The path for robot logs on dockerdata-nfs changed in Frankfurt so the /dev-robot/ becomes /dev/robot
The stability tests used robot container image 1.6.1-STAGING-20200519T201214Z
robot container updates:
API_TYPE was set to GRA_API since we have deprecated VNF_API.
Shakedown consists of creating some temporary tags for stability72hrvLB, stability72hrvVG,stability72hrVFWCL to make sure each sub test ran successfully (including cleanup) in the environment before the jenkins job started with the higher level testsuite tag stability72hr that covers all three test types.

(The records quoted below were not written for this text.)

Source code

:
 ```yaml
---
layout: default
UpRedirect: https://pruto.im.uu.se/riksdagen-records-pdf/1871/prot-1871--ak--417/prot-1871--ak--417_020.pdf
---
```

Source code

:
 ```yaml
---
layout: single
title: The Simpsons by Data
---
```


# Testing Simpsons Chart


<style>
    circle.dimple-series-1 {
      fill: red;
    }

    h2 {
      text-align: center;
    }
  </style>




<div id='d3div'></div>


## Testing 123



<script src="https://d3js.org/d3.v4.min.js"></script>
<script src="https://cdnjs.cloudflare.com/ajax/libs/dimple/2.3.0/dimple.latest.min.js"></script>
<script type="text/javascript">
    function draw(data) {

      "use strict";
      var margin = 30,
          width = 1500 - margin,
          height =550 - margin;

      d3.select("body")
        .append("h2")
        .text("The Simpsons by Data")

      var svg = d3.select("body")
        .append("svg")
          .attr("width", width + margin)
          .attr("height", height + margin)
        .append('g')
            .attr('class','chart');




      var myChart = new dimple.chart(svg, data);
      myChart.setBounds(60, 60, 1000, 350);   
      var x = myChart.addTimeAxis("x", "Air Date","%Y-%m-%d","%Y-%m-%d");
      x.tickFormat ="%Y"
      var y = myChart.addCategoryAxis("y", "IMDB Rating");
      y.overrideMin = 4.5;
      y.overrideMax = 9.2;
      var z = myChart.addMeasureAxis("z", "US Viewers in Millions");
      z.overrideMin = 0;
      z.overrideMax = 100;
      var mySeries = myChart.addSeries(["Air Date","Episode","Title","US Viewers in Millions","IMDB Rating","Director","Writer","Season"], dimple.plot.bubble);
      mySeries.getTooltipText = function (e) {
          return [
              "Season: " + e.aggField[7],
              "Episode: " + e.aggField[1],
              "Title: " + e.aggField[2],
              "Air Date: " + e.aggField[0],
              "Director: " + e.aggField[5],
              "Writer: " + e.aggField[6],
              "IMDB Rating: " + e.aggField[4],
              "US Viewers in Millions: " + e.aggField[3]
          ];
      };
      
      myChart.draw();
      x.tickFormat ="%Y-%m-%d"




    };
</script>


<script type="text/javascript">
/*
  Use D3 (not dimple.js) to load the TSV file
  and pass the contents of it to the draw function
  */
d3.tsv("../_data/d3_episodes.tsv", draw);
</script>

Clean out the old buid jobs using a jenkins console script (manage jenkins)
def jobName = "windriver-longevity-stability72hr"
def job = Jenkins.instance.getItem(jobName)
job.getBuilds().each { it.delete() }
job.nextBuildNumber = 1
job.save()
appc.properties updated to apply the fix for DMaaP message processing to call http://localhost:8181 for the streams update.
VNF Orchestration Tests
This test uses the onap-ci job "Project windriver-longevity-stability72hr" to automatically onboard, distribute and instantiate the ONAP opensource test VNFs vLB, vVG and vFWCL.
The scripts run validation tests after the install.
The scripts then delete the VNFs and cleans up the environment for the next run.
The script tests AAF, DMaaP, SDC, VID, AAI, SO, SDNC, APPC with the open source VNFs.
There was a problem with the robot scripts for vLB where it was not finding the base_lb.yaml file in the artifacts due to a change in the structure. A two line change to the vnf orchestration script to look for the 'heat3' key was made to resolve the issue. A Jira was created to track the changes to the robot scrips. - INT-1598Getting issue details... STATUS
These tests started at jenkins job #1
Each test run generates over 500 MB of data on the test through robot framework.
Each test run also runs the kubectl top nodes command to see cpu and memory utilization across the k8 cluster.
We periodically will run the top pods command as well to check on the top memory and cpu using pods.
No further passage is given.